For SKOS, this means you should provide at least one of:

  • skos:prefLabel (required)
  • skos:altLabel (synonyms)
  • skos:definition (free-text description)

These fields are what users search over.

2. Your platform configurator must tell KGM which SKOS fields to index

KGM's search index is configurable.

To support Business Concept Map search, the configurator must enable indexing for the following SKOS predicates:

  • http://www.w3.org/2004/02/skos/core#prefLabel
  • http://www.w3.org/2004/02/skos/core#altLabel

If they are not included in KGM's search configuration, the Concept Map search bar will not find your concepts, even if they are shown in the graph.

tip

Refer to the KGM Configurations Section to understand how to correctly setup search predicates.

What Search Does

When a user types a query:

  1. The Concept Map sends the query to KGM's /search endpoint
  2. KGM returns a list of matching Concept IRIs (Internationalized Resource Identifiers), ranked by relevance
  3. For each IRI, the Concept Map loads the Concept's SKOS metadata
  4. The UI highlights or displays the matching Concepts

This makes it possible to discover Concepts without knowing their exact wording.
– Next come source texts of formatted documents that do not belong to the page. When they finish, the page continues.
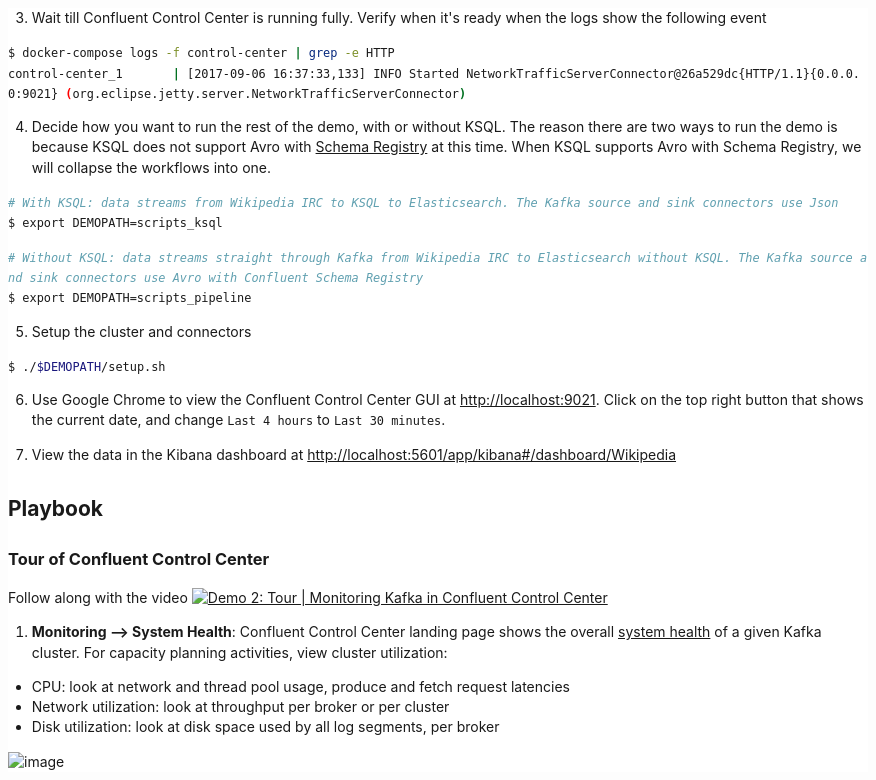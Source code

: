 3. Wait till Confluent Control Center is running fully. Verify when it's ready when the logs show the following event

```bash
$ docker-compose logs -f control-center | grep -e HTTP
control-center_1       | [2017-09-06 16:37:33,133] INFO Started NetworkTrafficServerConnector@26a529dc{HTTP/1.1}{0.0.0.0:9021} (org.eclipse.jetty.server.NetworkTrafficServerConnector)
```

4. Decide how you want to run the rest of the demo, with or without KSQL. The reason there are two ways to run the demo is because KSQL does not support Avro with [Schema Registry](http://docs.confluent.io/current/schema-registry/docs/index.html) at this time. When KSQL supports Avro with Schema Registry, we will collapse the workflows into one.

```bash
# With KSQL: data streams from Wikipedia IRC to KSQL to Elasticsearch. The Kafka source and sink connectors use Json
$ export DEMOPATH=scripts_ksql
```

```bash
# Without KSQL: data streams straight through Kafka from Wikipedia IRC to Elasticsearch without KSQL. The Kafka source and sink connectors use Avro with Confluent Schema Registry
$ export DEMOPATH=scripts_pipeline
```

5. Setup the cluster and connectors

```bash
$ ./$DEMOPATH/setup.sh
```

6. Use Google Chrome to view the Confluent Control Center GUI at [http://localhost:9021](http://localhost:9021). Click on the top right button that shows the current date, and change `Last 4 hours` to `Last 30 minutes`.

7. View the data in the Kibana dashboard at [http://localhost:5601/app/kibana#/dashboard/Wikipedia](http://localhost:5601/app/kibana#/dashboard/Wikipedia)


## Playbook

### Tour of Confluent Control Center

Follow along with the video [![Demo 2: Tour | Monitoring Kafka in Confluent Control Center](images/play-button.png)](https://youtu.be/D9nzAxxIv7A)

1. __**Monitoring --> System Health**__: Confluent Control Center landing page shows the overall [system health](https://docs.confluent.io/current/control-center/docs/systemhealth.html) of a given Kafka cluster. For capacity planning activities, view cluster utilization:

* CPU: look at network and thread pool usage, produce and fetch request latencies 
* Network utilization: look at throughput per broker or per cluster
* Disk utilization: look at disk space used by all log segments, per broker

![image](images/landing_page.png)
Best practices to make Concepts easily searchable

  • Always include a clear skos:prefLabel
  • Add synonyms using skos:altLabel
  • Avoid cryptic or internal-only naming
  • Ensure SKOS labels reflect what Product teams will use in descriptors (which also improves Product linking)

Search works best when Concepts are written in natural, business-friendly language.

How Products are linked to Concepts

The Business Concept Map can display Products that are associated with a selected Concept.

tip

Before proceding with this topic make sure you understand How Product developers integrate their Products with the Business Concept Map

Products are linked to Concepts through exact text matching between:

  • the Business Concepts declared in a Product descriptor (e.g. Performance Management, HR)
  • the Concept's preferred label (skos:prefLabel)

How it works

When a user selects a Concept and clicks Show Related Products in the details panel:

  1. The Business Concept Map looks for Products in the Marketplace whose descriptor contains business terms.
  2. It compares each business term with the Concept's skos:prefLabel.
  3. Every Product whose term matches exactly the Concept's preferred label is displayed as a Related Product.

This allows users to quickly discover which Products are connected to a business meaning, and ensures consistent alignment between business terminology and technical assets.

Troubleshooting

These checks refer to SKOS fields, which the Business Concept Map uses for visualization.

Use this section to diagnose why concepts, schemes or relations may not appear in the Business Concept Map.

Concept scheme is not shown (big dot missing)

Possible causes:

  • The scheme is not defined as @type: skos:ConceptScheme
  • The scheme has no skos:prefLabel

A concept is missing from the graph

Possible causes:

  • Missing or incorrect type (must be @type: skos:Concept)
  • Missing skos:prefLabel
  • The concept is not linked to any scheme via skos:inScheme or any parent concept via skos:broader

Possible causes:

  • Missing skos:broader or skos:narrower
  • The relationship references the wrong concept ID

Possible causes:

  • Missing skos:related
  • Related concept ID is incorrect or not present in the graph

Definition not shown in the left panel

Possible cause:

  • Missing skos:definition

Synonyms not shown

Possible cause:

  • Missing skos:altLabel

Possible causes:

  • The concept has no textual fields (e.g., label, synonyms, definition)
  • Your KGM configuration is not indexing the SKOS properties you use (ensure the configurator has enabled indexing of skos:prefLabel and skos:altLabel)

Possible causes:

  • The product descriptor contains business concepts that do not exactly match a concept's skos:prefLabel
  • The product descriptor is missing the business concepts
  • The concept's preferred label is misspelled or inconsistent
  • The product is not published in the Marketplace in the selected Data Landscape and environment

Concept appears under the wrong scheme

Possible causes:

  • Incorrect value in skos:inScheme
  • The scheme's @id was mistyped

If issues persist, review your JSON-LD using the official SKOS reference or validate your JSON-LD.